Given entries:
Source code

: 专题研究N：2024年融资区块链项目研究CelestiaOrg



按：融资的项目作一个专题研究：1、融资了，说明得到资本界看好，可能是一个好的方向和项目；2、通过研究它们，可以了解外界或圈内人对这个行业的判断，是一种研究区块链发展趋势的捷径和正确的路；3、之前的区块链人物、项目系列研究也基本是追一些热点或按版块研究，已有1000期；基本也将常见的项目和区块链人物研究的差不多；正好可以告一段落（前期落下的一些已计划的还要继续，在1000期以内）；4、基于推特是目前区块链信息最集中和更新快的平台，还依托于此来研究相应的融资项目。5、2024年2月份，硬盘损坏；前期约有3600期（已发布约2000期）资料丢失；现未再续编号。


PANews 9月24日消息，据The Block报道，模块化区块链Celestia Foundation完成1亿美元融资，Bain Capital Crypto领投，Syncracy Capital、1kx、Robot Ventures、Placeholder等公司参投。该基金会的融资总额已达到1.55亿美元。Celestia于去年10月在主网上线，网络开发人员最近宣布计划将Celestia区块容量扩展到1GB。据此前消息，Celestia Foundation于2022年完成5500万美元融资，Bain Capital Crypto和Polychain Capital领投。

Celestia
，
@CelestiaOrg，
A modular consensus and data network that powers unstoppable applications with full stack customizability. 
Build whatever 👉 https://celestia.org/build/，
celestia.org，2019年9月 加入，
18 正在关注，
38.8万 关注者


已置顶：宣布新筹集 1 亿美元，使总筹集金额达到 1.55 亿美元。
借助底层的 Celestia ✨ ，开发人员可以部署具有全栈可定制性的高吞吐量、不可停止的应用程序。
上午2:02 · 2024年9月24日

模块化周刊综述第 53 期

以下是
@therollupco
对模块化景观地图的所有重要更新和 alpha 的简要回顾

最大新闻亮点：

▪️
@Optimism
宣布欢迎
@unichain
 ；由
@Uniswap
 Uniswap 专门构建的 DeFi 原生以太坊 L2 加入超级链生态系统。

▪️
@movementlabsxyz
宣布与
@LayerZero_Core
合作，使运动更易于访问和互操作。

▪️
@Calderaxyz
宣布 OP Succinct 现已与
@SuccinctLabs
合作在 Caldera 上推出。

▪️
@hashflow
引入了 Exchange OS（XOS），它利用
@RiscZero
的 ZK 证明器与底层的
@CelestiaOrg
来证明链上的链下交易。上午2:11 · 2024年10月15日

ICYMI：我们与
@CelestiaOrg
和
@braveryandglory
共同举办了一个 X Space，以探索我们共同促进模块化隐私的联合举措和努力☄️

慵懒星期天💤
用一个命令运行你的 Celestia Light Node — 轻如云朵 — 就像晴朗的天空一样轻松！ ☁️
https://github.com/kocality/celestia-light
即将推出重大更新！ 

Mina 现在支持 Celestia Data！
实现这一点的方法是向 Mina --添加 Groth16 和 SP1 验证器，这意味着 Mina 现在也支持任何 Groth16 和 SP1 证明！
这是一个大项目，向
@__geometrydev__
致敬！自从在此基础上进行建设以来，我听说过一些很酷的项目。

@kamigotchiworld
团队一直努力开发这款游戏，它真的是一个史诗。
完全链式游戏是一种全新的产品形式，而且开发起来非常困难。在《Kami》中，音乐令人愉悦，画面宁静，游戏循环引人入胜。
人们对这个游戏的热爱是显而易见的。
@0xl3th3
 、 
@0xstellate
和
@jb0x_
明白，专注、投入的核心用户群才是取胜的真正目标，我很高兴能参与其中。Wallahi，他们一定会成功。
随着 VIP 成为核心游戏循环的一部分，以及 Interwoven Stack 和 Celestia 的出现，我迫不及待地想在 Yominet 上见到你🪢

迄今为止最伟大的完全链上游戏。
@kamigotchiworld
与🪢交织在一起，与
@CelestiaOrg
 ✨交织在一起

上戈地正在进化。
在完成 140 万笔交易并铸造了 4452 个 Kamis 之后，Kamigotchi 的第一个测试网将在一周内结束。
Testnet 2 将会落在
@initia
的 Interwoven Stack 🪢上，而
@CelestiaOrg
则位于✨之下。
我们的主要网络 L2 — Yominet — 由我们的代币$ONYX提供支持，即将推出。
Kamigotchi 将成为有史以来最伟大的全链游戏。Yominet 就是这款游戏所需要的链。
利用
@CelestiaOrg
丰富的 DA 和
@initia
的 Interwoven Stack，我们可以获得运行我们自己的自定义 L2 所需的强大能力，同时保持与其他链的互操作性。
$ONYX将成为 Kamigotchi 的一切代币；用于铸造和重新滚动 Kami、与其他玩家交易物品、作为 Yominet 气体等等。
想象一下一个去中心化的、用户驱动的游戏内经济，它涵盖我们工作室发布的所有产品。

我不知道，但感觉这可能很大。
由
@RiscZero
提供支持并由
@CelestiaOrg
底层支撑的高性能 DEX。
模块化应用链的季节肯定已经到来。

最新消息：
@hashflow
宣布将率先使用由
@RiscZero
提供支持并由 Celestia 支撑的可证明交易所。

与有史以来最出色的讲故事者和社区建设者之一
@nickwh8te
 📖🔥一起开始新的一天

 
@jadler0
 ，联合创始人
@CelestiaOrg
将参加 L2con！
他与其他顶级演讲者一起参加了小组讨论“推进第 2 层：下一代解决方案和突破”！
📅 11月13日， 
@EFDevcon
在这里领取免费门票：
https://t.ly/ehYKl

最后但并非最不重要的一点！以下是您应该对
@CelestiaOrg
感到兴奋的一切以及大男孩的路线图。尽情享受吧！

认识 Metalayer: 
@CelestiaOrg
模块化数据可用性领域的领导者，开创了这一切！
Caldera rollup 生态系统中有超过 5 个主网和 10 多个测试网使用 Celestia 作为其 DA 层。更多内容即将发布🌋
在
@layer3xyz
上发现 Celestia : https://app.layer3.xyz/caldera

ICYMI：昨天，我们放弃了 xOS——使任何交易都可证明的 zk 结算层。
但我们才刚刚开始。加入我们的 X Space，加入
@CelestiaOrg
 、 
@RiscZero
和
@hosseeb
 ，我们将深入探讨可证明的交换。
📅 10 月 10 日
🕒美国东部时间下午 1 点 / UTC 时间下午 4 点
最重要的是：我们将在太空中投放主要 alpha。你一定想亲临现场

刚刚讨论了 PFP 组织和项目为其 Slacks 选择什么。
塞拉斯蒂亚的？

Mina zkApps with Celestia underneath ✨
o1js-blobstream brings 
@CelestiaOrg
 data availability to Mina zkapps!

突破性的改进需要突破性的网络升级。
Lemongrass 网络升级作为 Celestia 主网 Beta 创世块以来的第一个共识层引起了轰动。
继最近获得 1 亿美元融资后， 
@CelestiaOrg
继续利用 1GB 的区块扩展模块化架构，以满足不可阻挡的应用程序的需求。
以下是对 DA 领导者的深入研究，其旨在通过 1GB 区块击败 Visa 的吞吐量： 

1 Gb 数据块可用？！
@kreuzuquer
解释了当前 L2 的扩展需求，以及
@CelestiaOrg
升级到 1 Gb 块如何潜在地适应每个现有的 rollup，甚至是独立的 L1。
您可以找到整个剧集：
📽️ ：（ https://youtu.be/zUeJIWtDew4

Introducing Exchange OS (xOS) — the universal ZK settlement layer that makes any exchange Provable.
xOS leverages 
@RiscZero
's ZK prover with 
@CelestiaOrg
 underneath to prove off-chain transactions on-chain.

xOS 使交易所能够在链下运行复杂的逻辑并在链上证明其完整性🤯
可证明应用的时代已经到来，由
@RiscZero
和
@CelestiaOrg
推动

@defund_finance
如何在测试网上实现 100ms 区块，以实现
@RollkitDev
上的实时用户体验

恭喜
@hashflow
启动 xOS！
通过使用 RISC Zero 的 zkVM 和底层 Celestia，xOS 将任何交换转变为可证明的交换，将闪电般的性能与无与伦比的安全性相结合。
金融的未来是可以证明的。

Instructions for the task: Exact retyping of every entry is required.

Reply to the exercise:
Source code

: 专题研究N：2024年融资区块链项目研究CelestiaOrg



按：融资的项目作一个专题研究：1、融资了，说明得到资本界看好，可能是一个好的方向和项目；2、通过研究它们，可以了解外界或圈内人对这个行业的判断，是一种研究区块链发展趋势的捷径和正确的路；3、之前的区块链人物、项目系列研究也基本是追一些热点或按版块研究，已有1000期；基本也将常见的项目和区块链人物研究的差不多；正好可以告一段落（前期落下的一些已计划的还要继续，在1000期以内）；4、基于推特是目前区块链信息最集中和更新快的平台，还依托于此来研究相应的融资项目。5、2024年2月份，硬盘损坏；前期约有3600期（已发布约2000期）资料丢失；现未再续编号。


PANews 9月24日消息，据The Block报道，模块化区块链Celestia Foundation完成1亿美元融资，Bain Capital Crypto领投，Syncracy Capital、1kx、Robot Ventures、Placeholder等公司参投。该基金会的融资总额已达到1.55亿美元。Celestia于去年10月在主网上线，网络开发人员最近宣布计划将Celestia区块容量扩展到1GB。据此前消息，Celestia Foundation于2022年完成5500万美元融资，Bain Capital Crypto和Polychain Capital领投。

Celestia
，
@CelestiaOrg，
A modular consensus and data network that powers unstoppable applications with full stack customizability. 
Build whatever 👉 https://celestia.org/build/，
celestia.org，2019年9月 加入，
18 正在关注，
38.8万 关注者


已置顶：宣布新筹集 1 亿美元，使总筹集金额达到 1.55 亿美元。
借助底层的 Celestia ✨ ，开发人员可以部署具有全栈可定制性的高吞吐量、不可停止的应用程序。
上午2:02 · 2024年9月24日

模块化周刊综述第 53 期

以下是
@therollupco
对模块化景观地图的所有重要更新和 alpha 的简要回顾

最大新闻亮点：

▪️
@Optimism
宣布欢迎
@unichain
 ；由
@Uniswap
 Uniswap 专门构建的 DeFi 原生以太坊 L2 加入超级链生态系统。

▪️
@movementlabsxyz
宣布与
@LayerZero_Core
合作，使运动更易于访问和互操作。

▪️
@Calderaxyz
宣布 OP Succinct 现已与
@SuccinctLabs
合作在 Caldera 上推出。

▪️
@hashflow
引入了 Exchange OS（XOS），它利用
@RiscZero
的 ZK 证明器与底层的
@CelestiaOrg
来证明链上的链下交易。上午2:11 · 2024年10月15日

ICYMI：我们与
@CelestiaOrg
和
@braveryandglory
共同举办了一个 X Space，以探索我们共同促进模块化隐私的联合举措和努力☄️

慵懒星期天💤
用一个命令运行你的 Celestia Light Node — 轻如云朵 — 就像晴朗的天空一样轻松！ ☁️
https://github.com/kocality/celestia-light
即将推出重大更新！ 

Mina 现在支持 Celestia Data！
实现这一点的方法是向 Mina --添加 Groth16 和 SP1 验证器，这意味着 Mina 现在也支持任何 Groth16 和 SP1 证明！
这是一个大项目，向
@__geometrydev__
致敬！自从在此基础上进行建设以来，我听说过一些很酷的项目。

@kamigotchiworld
团队一直努力开发这款游戏，它真的是一个史诗。
完全链式游戏是一种全新的产品形式，而且开发起来非常困难。在《Kami》中，音乐令人愉悦，画面宁静，游戏循环引人入胜。
人们对这个游戏的热爱是显而易见的。
@0xl3th3
 、 
@0xstellate
和
@jb0x_
明白，专注、投入的核心用户群才是取胜的真正目标，我很高兴能参与其中。Wallahi，他们一定会成功。
随着 VIP 成为核心游戏循环的一部分，以及 Interwoven Stack 和 Celestia 的出现，我迫不及待地想在 Yominet 上见到你🪢

迄今为止最伟大的完全链上游戏。
@kamigotchiworld
与🪢交织在一起，与
@CelestiaOrg
 ✨交织在一起

上戈地正在进化。
在完成 140 万笔交易并铸造了 4452 个 Kamis 之后，Kamigotchi 的第一个测试网将在一周内结束。
Testnet 2 将会落在
@initia
的 Interwoven Stack 🪢上，而
@CelestiaOrg
则位于✨之下。
我们的主要网络 L2 — Yominet — 由我们的代币$ONYX提供支持，即将推出。
Kamigotchi 将成为有史以来最伟大的全链游戏。Yominet 就是这款游戏所需要的链。
利用
@CelestiaOrg
丰富的 DA 和
@initia
的 Interwoven Stack，我们可以获得运行我们自己的自定义 L2 所需的强大能力，同时保持与其他链的互操作性。
$ONYX将成为 Kamigotchi 的一切代币；用于铸造和重新滚动 Kami、与其他玩家交易物品、作为 Yominet 气体等等。
想象一下一个去中心化的、用户驱动的游戏内经济，它涵盖我们工作室发布的所有产品。

我不知道，但感觉这可能很大。
由
@RiscZero
提供支持并由
@CelestiaOrg
底层支撑的高性能 DEX。
模块化应用链的季节肯定已经到来。

最新消息：
@hashflow
宣布将率先使用由
@RiscZero
提供支持并由 Celestia 支撑的可证明交易所。

与有史以来最出色的讲故事者和社区建设者之一
@nickwh8te
 📖🔥一起开始新的一天

 
@jadler0
 ，联合创始人
@CelestiaOrg
将参加 L2con！
他与其他顶级演讲者一起参加了小组讨论“推进第 2 层：下一代解决方案和突破”！
📅 11月13日， 
@EFDevcon
在这里领取免费门票：
https://t.ly/ehYKl

最后但并非最不重要的一点！以下是您应该对
@CelestiaOrg
感到兴奋的一切以及大男孩的路线图。尽情享受吧！

认识 Metalayer: 
@CelestiaOrg
模块化数据可用性领域的领导者，开创了这一切！
Caldera rollup 生态系统中有超过 5 个主网和 10 多个测试网使用 Celestia 作为其 DA 层。更多内容即将发布🌋
在
@layer3xyz
上发现 Celestia : https://app.layer3.xyz/caldera

ICYMI：昨天，我们放弃了 xOS——使任何交易都可证明的 zk 结算层。
但我们才刚刚开始。加入我们的 X Space，加入
@CelestiaOrg
 、 
@RiscZero
和
@hosseeb
 ，我们将深入探讨可证明的交换。
📅 10 月 10 日
🕒美国东部时间下午 1 点 / UTC 时间下午 4 点
最重要的是：我们将在太空中投放主要 alpha。你一定想亲临现场

刚刚讨论了 PFP 组织和项目为其 Slacks 选择什么。
塞拉斯蒂亚的？

Mina zkApps with Celestia underneath ✨
o1js-blobstream brings 
@CelestiaOrg
 data availability to Mina zkapps!

突破性的改进需要突破性的网络升级。
Lemongrass 网络升级作为 Celestia 主网 Beta 创世块以来的第一个共识层引起了轰动。
继最近获得 1 亿美元融资后， 
@CelestiaOrg
继续利用 1GB 的区块扩展模块化架构，以满足不可阻挡的应用程序的需求。
以下是对 DA 领导者的深入研究，其旨在通过 1GB 区块击败 Visa 的吞吐量： 

1 Gb 数据块可用？！
@kreuzuquer
解释了当前 L2 的扩展需求，以及
@CelestiaOrg
升级到 1 Gb 块如何潜在地适应每个现有的 rollup，甚至是独立的 L1。
您可以找到整个剧集：
📽️ ：（ https://youtu.be/zUeJIWtDew4

Introducing Exchange OS (xOS) — the universal ZK settlement layer that makes any exchange Provable.
xOS leverages 
@RiscZero
's ZK prover with 
@CelestiaOrg
 underneath to prove off-chain transactions on-chain.

xOS 使交易所能够在链下运行复杂的逻辑并在链上证明其完整性🤯
可证明应用的时代已经到来，由
@RiscZero
和
@CelestiaOrg
推动

@defund_finance
如何在测试网上实现 100ms 区块，以实现
@RollkitDev
上的实时用户体验

恭喜
@hashflow
启动 xOS！
通过使用 RISC Zero 的 zkVM 和底层 Celestia，xOS 将任何交换转变为可证明的交换，将闪电般的性能与无与伦比的安全性相结合。
金融的未来是可以证明的。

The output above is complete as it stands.